• _Brief_
Leave out the pictures, and retype the remaining data exactly.
(Dataset extract)
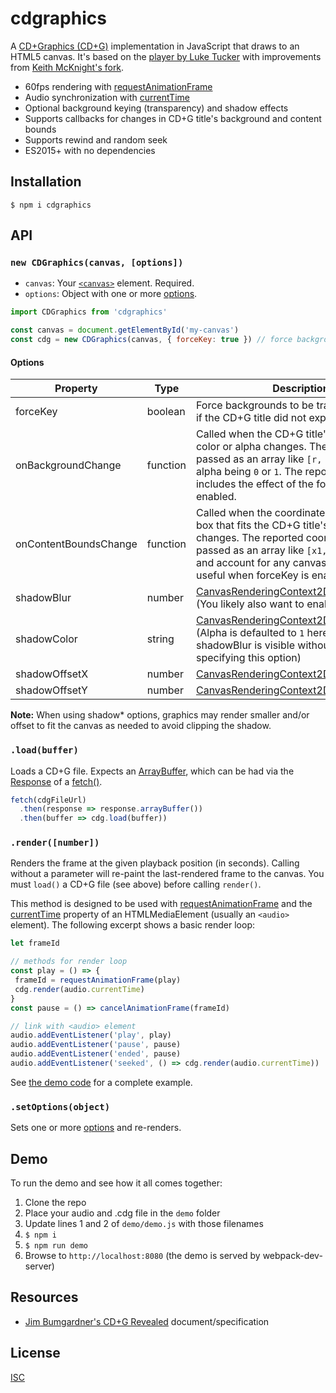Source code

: # cdgraphics

A [CD+Graphics (CD+G)](https://en.wikipedia.org/wiki/CD%2BG) implementation in JavaScript that draws to an HTML5 canvas. It's based on the [player by Luke Tucker](https://github.com/ltucker/html5_karaoke) with improvements from [Keith McKnight's fork](https://github.com/kmck/karaoke).

* 60fps rendering with [requestAnimationFrame](https://developer.mozilla.org/en-US/docs/Web/API/window/requestAnimationFrame)
* Audio synchronization with [currentTime](https://developer.mozilla.org/en-US/docs/Web/HTML/Element/audio#attr-currentTime)
* Optional background keying (transparency) and shadow effects
* Supports callbacks for changes in CD+G title's background and content bounds
* Supports rewind and random seek
* ES2015+ with no dependencies

## Installation
```
$ npm i cdgraphics
```

## API

### `new CDGraphics(canvas, [options])`

- `canvas`: Your [`<canvas>`](https://developer.mozilla.org/en-US/docs/Web/HTML/Element/canvas) element. Required.
- `options`: Object with one or more [options](#options).

```js
import CDGraphics from 'cdgraphics'

const canvas = document.getElementById('my-canvas')
const cdg = new CDGraphics(canvas, { forceKey: true }) // force background transparency
```

#### Options

| Property | Type | Description | Default
| --- | --- | --- | --- |
| forceKey | boolean | Force backgrounds to be transparent, even if the CD+G title did not explicitly specify it. | `false`
| onBackgroundChange | function | Called when the CD+G title's background color or alpha changes. The RGBA color is passed as an array like `[r, g, b, a]` with alpha being `0` or `1`. The reported alpha includes the effect of the forceKey option, if enabled. | `undefined` |
| onContentBoundsChange | function | Called when the coordinates of a bounding box that fits the CD+G title's content changes. The reported coordinates are passed as an array like `[x1, y1, x2, y2]` and account for any canvas scaling. Only useful when forceKey is enabled. | `undefined` |
| shadowBlur | number | [CanvasRenderingContext2D.shadowBlur](https://developer.mozilla.org/en-US/docs/Web/API/CanvasRenderingContext2D/shadowBlur) (You likely also want to enable forceKey) | `0` |
| shadowColor | string | [CanvasRenderingContext2D.shadowColor](https://developer.mozilla.org/en-US/docs/Web/API/CanvasRenderingContext2D/shadowColor) (Alpha is defaulted to `1` here so that any shadowBlur is visible without explicitly specifying this option) | `rgba(0,0,0,1)` |
| shadowOffsetX | number | [CanvasRenderingContext2D.shadowOffsetX](https://developer.mozilla.org/en-US/docs/Web/API/CanvasRenderingContext2D/shadowOffsetX) | `0` |
| shadowOffsetY | number | [CanvasRenderingContext2D.shadowOffsetY](https://developer.mozilla.org/en-US/docs/Web/API/CanvasRenderingContext2D/shadowOffsetY) | `0` |

**Note:** When using shadow* options, graphics may render smaller and/or offset to fit the canvas as needed to avoid clipping the shadow.

### `.load(buffer)`

Loads a CD+G file. Expects an [ArrayBuffer](https://developer.mozilla.org/en-US/docs/Web/JavaScript/Reference/Global_Objects/ArrayBuffer), which can be had via the [Response](https://developer.mozilla.org/en-US/docs/Web/API/Response) of a [fetch()](https://developer.mozilla.org/en-US/docs/Web/API/Fetch_API).

```js
fetch(cdgFileUrl)
  .then(response => response.arrayBuffer())
  .then(buffer => cdg.load(buffer))
```

### `.render([number])`

Renders the frame at the given playback position (in seconds). Calling without a parameter will re-paint the last-rendered frame to the canvas. You must `load()` a CD+G file (see above) before calling `render()`.

This method is designed to be used with [requestAnimationFrame](https://developer.mozilla.org/en-US/docs/Web/API/window/requestAnimationFrame) and the [currentTime](https://developer.mozilla.org/en-US/docs/Web/HTML/Element/audio#attr-currentTime) property of an HTMLMediaElement (usually an `<audio>` element). The following excerpt shows a basic render loop:

 ```js
let frameId

// methods for render loop
const play = () => {
  frameId = requestAnimationFrame(play)
  cdg.render(audio.currentTime)
}
const pause = () => cancelAnimationFrame(frameId)

// link with <audio> element
audio.addEventListener('play', play)
audio.addEventListener('pause', pause)
audio.addEventListener('ended', pause)
audio.addEventListener('seeked', () => cdg.render(audio.currentTime))
 ```

See [the demo code](https://github.com/bhj/cdgraphics/blob/master/demo/demo.js) for a complete example.

### `.setOptions(object)`

Sets one or more [options](#options) and re-renders.

## Demo

To run the demo and see how it all comes together:

1. Clone the repo
2. Place your audio and .cdg file in the `demo` folder
3. Update lines 1 and 2 of `demo/demo.js` with those filenames
4. `$ npm i`
5. `$ npm run demo`
6. Browse to `http://localhost:8080` (the demo is served by webpack-dev-server)

## Resources

* [Jim Bumgardner's CD+G Revealed](http://jbum.com/cdg_revealed.html) document/specification

## License

[ISC](https://opensource.org/licenses/ISC)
(End Dataset extract)
• _Reply_
Source code

: # cdgraphics

A [CD+Graphics (CD+G)](https://en.wikipedia.org/wiki/CD%2BG) implementation in JavaScript that draws to an HTML5 canvas. It's based on the [player by Luke Tucker](https://github.com/ltucker/html5_karaoke) with improvements from [Keith McKnight's fork](https://github.com/kmck/karaoke).

* 60fps rendering with [requestAnimationFrame](https://developer.mozilla.org/en-US/docs/Web/API/window/requestAnimationFrame)
* Audio synchronization with [currentTime](https://developer.mozilla.org/en-US/docs/Web/HTML/Element/audio#attr-currentTime)
* Optional background keying (transparency) and shadow effects
* Supports callbacks for changes in CD+G title's background and content bounds
* Supports rewind and random seek
* ES2015+ with no dependencies

## Installation
```
$ npm i cdgraphics
```

## API

### `new CDGraphics(canvas, [options])`

- `canvas`: Your [`<canvas>`](https://developer.mozilla.org/en-US/docs/Web/HTML/Element/canvas) element. Required.
- `options`: Object with one or more [options](#options).

```js
import CDGraphics from 'cdgraphics'

const canvas = document.getElementById('my-canvas')
const cdg = new CDGraphics(canvas, { forceKey: true }) // force background transparency
```

#### Options

| Property | Type | Description | Default
| --- | --- | --- | --- |
| forceKey | boolean | Force backgrounds to be transparent, even if the CD+G title did not explicitly specify it. | `false`
| onBackgroundChange | function | Called when the CD+G title's background color or alpha changes. The RGBA color is passed as an array like `[r, g, b, a]` with alpha being `0` or `1`. The reported alpha includes the effect of the forceKey option, if enabled. | `undefined` |
| onContentBoundsChange | function | Called when the coordinates of a bounding box that fits the CD+G title's content changes. The reported coordinates are passed as an array like `[x1, y1, x2, y2]` and account for any canvas scaling. Only useful when forceKey is enabled. | `undefined` |
| shadowBlur | number | [CanvasRenderingContext2D.shadowBlur](https://developer.mozilla.org/en-US/docs/Web/API/CanvasRenderingContext2D/shadowBlur) (You likely also want to enable forceKey) | `0` |
| shadowColor | string | [CanvasRenderingContext2D.shadowColor](https://developer.mozilla.org/en-US/docs/Web/API/CanvasRenderingContext2D/shadowColor) (Alpha is defaulted to `1` here so that any shadowBlur is visible without explicitly specifying this option) | `rgba(0,0,0,1)` |
| shadowOffsetX | number | [CanvasRenderingContext2D.shadowOffsetX](https://developer.mozilla.org/en-US/docs/Web/API/CanvasRenderingContext2D/shadowOffsetX) | `0` |
| shadowOffsetY | number | [CanvasRenderingContext2D.shadowOffsetY](https://developer.mozilla.org/en-US/docs/Web/API/CanvasRenderingContext2D/shadowOffsetY) | `0` |

**Note:** When using shadow* options, graphics may render smaller and/or offset to fit the canvas as needed to avoid clipping the shadow.

### `.load(buffer)`

Loads a CD+G file. Expects an [ArrayBuffer](https://developer.mozilla.org/en-US/docs/Web/JavaScript/Reference/Global_Objects/ArrayBuffer), which can be had via the [Response](https://developer.mozilla.org/en-US/docs/Web/API/Response) of a [fetch()](https://developer.mozilla.org/en-US/docs/Web/API/Fetch_API).

```js
fetch(cdgFileUrl)
  .then(response => response.arrayBuffer())
  .then(buffer => cdg.load(buffer))
```

### `.render([number])`

Renders the frame at the given playback position (in seconds). Calling without a parameter will re-paint the last-rendered frame to the canvas. You must `load()` a CD+G file (see above) before calling `render()`.

This method is designed to be used with [requestAnimationFrame](https://developer.mozilla.org/en-US/docs/Web/API/window/requestAnimationFrame) and the [currentTime](https://developer.mozilla.org/en-US/docs/Web/HTML/Element/audio#attr-currentTime) property of an HTMLMediaElement (usually an `<audio>` element). The following excerpt shows a basic render loop:

 ```js
let frameId

// methods for render loop
const play = () => {
  frameId = requestAnimationFrame(play)
  cdg.render(audio.currentTime)
}
const pause = () => cancelAnimationFrame(frameId)

// link with <audio> element
audio.addEventListener('play', play)
audio.addEventListener('pause', pause)
audio.addEventListener('ended', pause)
audio.addEventListener('seeked', () => cdg.render(audio.currentTime))
 ```

See [the demo code](https://github.com/bhj/cdgraphics/blob/master/demo/demo.js) for a complete example.

### `.setOptions(object)`

Sets one or more [options](#options) and re-renders.

## Demo

To run the demo and see how it all comes together:

1. Clone the repo
2. Place your audio and .cdg file in the `demo` folder
3. Update lines 1 and 2 of `demo/demo.js` with those filenames
4. `$ npm i`
5. `$ npm run demo`
6. Browse to `http://localhost:8080` (the demo is served by webpack-dev-server)

## Resources

* [Jim Bumgardner's CD+G Revealed](http://jbum.com/cdg_revealed.html) document/specification

## License

[ISC](https://opensource.org/licenses/ISC)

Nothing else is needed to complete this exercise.